# weighted graph separation algorithm proof

I have a graph G (G=(V,E)), where each edge has a non negative weight to it.

My problem is to find a subset S (it doesn't have to exist) of nodes such the sum of all the weights of the edges that start in S and end in V\S is lower than a given positive k.

My approach was to pick a random node in the graph, run a bfs on a masked version of G where only the edges that are larger than k remain, and then check if each component of the masked G may be such S in G, if none may apply than ill conclude that no such S exists.

I calculated that this algorithm will have a run time of O(E^2 +V)

Now im finding a hard time to prove this algorithm is correct, but at the same time in struggling to find an example where it is incorrect.

Maybe someone could help me prove this algorithm is correct.

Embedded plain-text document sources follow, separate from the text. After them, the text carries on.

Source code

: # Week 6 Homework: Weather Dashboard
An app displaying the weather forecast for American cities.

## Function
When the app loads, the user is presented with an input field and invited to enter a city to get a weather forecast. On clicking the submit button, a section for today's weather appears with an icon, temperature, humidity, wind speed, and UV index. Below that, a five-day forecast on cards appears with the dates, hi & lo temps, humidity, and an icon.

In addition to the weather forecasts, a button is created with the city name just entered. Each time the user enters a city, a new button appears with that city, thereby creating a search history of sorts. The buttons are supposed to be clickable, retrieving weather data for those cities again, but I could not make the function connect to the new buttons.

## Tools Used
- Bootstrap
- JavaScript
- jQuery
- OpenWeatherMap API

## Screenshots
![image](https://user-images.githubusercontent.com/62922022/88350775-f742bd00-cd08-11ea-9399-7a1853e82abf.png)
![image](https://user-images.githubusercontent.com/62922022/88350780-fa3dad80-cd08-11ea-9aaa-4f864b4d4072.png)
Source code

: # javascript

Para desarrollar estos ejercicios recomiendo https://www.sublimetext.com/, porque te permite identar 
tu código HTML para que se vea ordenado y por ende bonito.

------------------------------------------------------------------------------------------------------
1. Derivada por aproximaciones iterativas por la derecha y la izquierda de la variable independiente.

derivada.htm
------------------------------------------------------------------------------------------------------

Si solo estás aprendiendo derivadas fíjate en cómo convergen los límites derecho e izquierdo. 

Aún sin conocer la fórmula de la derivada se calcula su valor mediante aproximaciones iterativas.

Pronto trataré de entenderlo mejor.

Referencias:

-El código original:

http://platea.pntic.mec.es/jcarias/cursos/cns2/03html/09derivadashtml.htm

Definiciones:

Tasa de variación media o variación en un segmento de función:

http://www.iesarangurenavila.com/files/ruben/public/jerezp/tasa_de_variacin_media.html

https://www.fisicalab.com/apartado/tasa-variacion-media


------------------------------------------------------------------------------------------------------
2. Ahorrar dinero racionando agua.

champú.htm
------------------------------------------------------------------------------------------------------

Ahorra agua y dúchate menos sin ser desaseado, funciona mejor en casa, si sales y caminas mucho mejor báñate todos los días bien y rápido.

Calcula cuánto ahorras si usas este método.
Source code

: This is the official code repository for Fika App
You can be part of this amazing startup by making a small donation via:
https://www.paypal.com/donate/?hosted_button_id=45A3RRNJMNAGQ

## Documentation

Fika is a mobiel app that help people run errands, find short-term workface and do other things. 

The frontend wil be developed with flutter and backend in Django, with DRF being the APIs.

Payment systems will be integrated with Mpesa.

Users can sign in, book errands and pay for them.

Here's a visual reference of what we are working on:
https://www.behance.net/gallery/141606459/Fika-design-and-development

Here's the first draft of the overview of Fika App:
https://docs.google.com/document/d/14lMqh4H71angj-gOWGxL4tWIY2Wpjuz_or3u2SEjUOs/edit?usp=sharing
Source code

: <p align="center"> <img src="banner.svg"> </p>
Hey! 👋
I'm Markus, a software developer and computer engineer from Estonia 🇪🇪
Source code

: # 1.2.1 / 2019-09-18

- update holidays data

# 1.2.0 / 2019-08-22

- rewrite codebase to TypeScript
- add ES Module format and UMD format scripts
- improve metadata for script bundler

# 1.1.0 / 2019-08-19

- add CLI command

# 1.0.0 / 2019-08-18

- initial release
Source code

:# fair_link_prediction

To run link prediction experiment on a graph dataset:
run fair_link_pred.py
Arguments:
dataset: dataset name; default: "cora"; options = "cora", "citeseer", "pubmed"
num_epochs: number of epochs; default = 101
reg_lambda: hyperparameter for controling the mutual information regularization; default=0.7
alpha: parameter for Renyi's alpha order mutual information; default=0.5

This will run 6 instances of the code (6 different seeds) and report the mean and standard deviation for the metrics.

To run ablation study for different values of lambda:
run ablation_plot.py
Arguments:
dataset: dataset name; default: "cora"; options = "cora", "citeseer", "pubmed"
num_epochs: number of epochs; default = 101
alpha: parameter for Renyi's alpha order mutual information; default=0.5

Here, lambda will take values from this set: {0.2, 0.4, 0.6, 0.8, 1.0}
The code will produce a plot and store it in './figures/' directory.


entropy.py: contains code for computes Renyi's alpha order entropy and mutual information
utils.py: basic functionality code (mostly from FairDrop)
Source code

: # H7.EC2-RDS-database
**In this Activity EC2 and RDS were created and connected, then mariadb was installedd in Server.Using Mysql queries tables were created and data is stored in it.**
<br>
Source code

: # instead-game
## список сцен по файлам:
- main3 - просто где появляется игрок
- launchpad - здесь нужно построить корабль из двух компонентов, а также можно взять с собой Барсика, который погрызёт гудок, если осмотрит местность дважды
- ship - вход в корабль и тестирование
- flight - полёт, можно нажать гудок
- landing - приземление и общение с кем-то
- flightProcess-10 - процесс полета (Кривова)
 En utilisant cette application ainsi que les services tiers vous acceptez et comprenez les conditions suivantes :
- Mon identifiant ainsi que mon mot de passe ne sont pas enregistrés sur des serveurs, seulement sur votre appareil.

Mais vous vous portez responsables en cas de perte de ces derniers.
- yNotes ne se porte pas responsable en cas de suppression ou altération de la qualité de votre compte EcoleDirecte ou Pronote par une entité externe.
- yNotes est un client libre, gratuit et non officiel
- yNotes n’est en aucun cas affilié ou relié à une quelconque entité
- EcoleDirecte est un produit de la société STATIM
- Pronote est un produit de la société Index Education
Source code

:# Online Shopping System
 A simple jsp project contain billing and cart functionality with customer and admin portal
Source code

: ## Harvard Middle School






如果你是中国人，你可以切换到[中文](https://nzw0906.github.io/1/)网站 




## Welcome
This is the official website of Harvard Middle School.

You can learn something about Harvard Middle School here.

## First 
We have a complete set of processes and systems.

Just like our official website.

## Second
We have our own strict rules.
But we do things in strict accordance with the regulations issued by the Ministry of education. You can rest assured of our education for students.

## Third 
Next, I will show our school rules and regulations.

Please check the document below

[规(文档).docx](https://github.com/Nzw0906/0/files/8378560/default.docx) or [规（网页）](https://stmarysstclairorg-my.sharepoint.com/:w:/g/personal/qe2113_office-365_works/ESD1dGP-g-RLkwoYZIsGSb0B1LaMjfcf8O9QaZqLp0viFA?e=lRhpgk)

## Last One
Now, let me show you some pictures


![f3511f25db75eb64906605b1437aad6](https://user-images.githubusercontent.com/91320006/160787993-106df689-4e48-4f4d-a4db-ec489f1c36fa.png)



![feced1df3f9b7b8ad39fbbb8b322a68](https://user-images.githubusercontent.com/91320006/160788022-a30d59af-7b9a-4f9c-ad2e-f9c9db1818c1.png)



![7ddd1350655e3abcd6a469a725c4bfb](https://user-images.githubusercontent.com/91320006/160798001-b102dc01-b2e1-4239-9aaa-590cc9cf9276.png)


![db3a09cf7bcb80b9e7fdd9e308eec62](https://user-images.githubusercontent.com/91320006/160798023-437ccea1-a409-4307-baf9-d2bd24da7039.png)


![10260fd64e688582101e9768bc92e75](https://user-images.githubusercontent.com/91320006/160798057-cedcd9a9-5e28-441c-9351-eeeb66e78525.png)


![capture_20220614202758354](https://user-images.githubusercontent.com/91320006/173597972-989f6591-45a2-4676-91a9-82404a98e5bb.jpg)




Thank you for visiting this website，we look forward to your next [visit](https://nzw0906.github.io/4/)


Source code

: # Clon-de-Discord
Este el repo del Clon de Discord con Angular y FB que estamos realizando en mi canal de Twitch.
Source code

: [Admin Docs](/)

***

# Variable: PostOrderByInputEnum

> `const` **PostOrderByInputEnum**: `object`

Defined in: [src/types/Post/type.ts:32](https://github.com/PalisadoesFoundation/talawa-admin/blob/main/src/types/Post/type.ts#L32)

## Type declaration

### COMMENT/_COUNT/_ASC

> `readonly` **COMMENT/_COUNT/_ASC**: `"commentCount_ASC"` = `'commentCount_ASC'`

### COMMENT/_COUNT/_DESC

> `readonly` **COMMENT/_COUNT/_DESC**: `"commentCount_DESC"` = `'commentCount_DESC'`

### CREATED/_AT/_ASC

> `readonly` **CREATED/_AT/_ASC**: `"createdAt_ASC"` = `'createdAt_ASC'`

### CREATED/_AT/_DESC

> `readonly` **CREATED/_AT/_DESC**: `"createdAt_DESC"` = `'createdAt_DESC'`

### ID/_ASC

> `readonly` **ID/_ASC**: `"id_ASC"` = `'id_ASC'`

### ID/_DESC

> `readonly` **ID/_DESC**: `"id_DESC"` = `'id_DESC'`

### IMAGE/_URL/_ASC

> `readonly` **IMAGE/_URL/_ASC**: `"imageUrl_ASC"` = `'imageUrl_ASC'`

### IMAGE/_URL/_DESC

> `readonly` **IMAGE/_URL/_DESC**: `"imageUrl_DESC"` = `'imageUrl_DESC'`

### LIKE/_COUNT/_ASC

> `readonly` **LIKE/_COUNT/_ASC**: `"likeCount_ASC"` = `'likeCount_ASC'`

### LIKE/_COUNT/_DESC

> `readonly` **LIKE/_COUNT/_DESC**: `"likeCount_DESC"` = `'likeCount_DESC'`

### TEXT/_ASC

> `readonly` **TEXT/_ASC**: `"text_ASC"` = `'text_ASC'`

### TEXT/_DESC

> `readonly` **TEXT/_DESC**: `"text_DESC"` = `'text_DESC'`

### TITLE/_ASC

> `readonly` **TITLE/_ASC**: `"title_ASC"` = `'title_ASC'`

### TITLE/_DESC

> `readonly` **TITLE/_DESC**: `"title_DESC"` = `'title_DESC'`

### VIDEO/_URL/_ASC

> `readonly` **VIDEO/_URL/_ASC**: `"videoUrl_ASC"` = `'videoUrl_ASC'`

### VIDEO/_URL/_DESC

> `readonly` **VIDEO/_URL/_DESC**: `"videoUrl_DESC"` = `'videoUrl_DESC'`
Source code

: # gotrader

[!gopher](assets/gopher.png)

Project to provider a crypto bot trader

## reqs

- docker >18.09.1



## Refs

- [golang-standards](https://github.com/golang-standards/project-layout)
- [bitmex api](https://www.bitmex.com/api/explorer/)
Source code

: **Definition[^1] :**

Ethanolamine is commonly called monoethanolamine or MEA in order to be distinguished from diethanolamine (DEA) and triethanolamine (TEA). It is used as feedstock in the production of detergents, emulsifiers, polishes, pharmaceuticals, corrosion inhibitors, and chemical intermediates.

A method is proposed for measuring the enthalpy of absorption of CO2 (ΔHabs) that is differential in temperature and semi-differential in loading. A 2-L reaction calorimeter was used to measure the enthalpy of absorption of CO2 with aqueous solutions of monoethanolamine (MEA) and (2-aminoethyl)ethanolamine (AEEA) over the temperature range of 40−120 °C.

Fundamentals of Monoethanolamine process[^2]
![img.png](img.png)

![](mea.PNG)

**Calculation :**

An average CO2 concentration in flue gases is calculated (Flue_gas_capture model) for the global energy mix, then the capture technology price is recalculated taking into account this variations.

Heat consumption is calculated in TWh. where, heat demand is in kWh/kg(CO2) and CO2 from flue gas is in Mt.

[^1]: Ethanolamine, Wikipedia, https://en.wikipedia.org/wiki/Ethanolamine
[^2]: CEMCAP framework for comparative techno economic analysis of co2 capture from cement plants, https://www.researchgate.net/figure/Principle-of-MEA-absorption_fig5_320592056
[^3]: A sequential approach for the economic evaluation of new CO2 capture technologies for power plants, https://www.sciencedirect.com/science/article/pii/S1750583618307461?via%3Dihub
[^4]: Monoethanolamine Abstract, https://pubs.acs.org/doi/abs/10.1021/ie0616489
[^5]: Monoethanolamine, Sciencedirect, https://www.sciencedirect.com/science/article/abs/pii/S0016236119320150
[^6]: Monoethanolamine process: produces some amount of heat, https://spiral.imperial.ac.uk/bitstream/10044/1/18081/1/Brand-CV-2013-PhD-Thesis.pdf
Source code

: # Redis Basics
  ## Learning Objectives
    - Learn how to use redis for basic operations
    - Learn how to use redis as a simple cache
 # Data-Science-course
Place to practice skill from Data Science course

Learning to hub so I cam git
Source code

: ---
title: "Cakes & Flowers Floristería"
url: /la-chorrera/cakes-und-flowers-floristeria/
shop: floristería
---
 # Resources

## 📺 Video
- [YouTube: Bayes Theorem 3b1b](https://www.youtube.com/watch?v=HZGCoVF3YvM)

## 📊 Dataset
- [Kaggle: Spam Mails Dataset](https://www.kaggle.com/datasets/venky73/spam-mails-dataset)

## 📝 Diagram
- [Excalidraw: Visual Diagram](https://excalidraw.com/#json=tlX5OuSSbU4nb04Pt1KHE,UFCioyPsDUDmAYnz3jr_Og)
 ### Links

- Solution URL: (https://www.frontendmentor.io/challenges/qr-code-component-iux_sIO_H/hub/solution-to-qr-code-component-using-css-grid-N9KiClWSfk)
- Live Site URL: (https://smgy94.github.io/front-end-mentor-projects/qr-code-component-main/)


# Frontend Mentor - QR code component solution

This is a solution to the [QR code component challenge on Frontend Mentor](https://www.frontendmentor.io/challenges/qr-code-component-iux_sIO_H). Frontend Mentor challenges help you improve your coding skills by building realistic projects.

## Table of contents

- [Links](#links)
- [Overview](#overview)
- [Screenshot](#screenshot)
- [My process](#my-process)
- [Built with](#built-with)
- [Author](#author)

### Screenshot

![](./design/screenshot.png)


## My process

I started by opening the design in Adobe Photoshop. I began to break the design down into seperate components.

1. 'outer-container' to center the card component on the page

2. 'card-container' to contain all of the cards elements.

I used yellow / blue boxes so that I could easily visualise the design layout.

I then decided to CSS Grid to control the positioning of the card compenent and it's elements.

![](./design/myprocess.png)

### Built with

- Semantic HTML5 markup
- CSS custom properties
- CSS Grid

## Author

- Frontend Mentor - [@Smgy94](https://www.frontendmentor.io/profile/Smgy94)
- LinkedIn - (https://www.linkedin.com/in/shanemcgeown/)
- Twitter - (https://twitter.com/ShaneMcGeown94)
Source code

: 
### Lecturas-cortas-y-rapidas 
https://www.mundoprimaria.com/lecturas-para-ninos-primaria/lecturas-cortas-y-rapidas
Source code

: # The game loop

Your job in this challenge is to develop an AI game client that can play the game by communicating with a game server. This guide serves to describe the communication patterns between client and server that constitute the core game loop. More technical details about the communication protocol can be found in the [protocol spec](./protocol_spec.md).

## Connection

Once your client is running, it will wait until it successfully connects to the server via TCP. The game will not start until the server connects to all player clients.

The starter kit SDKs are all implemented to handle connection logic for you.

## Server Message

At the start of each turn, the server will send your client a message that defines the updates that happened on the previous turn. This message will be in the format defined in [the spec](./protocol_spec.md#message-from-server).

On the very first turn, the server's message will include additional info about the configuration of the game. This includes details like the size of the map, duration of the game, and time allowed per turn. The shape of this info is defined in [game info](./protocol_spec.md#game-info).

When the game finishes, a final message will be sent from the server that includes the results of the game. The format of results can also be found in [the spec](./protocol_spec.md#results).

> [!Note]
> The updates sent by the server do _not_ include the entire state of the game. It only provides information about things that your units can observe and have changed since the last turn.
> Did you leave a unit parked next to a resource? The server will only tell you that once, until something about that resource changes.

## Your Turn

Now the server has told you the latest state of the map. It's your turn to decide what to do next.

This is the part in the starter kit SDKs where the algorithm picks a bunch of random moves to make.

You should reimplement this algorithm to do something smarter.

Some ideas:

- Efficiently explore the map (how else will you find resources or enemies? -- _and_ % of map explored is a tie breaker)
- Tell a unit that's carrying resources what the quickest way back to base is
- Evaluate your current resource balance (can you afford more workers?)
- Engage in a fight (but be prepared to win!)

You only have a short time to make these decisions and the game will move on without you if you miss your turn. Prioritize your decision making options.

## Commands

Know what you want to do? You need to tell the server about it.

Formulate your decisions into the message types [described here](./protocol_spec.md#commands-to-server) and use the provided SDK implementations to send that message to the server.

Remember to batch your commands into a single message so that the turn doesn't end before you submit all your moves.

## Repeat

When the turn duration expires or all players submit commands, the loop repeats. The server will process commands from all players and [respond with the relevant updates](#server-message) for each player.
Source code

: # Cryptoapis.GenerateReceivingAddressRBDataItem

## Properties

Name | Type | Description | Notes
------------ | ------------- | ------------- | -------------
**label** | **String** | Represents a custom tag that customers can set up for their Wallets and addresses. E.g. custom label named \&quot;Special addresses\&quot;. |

Your algorithm is incorrect. Let $$G$$ be a cycle on $$4$$ vertices where edge weights alternate between $$2$$ and $$4$$ and consider $$k=5$$.
The graph obtained from $$G$$ by keeping all and only the edges with weight larger* than $$k$$ contains no edges. Therefore the sets $$S$$ that you consider contain a single vertex.
Given any vertex, the sum of the weights of its incident edges is $$6$$. Therefore you conclude that the instance admits no solution. This is wrong since it is possible to choose $$S$$ so that the sum of edges crossing that cut is lower* than $$k$$ (in particular it is $$4$$).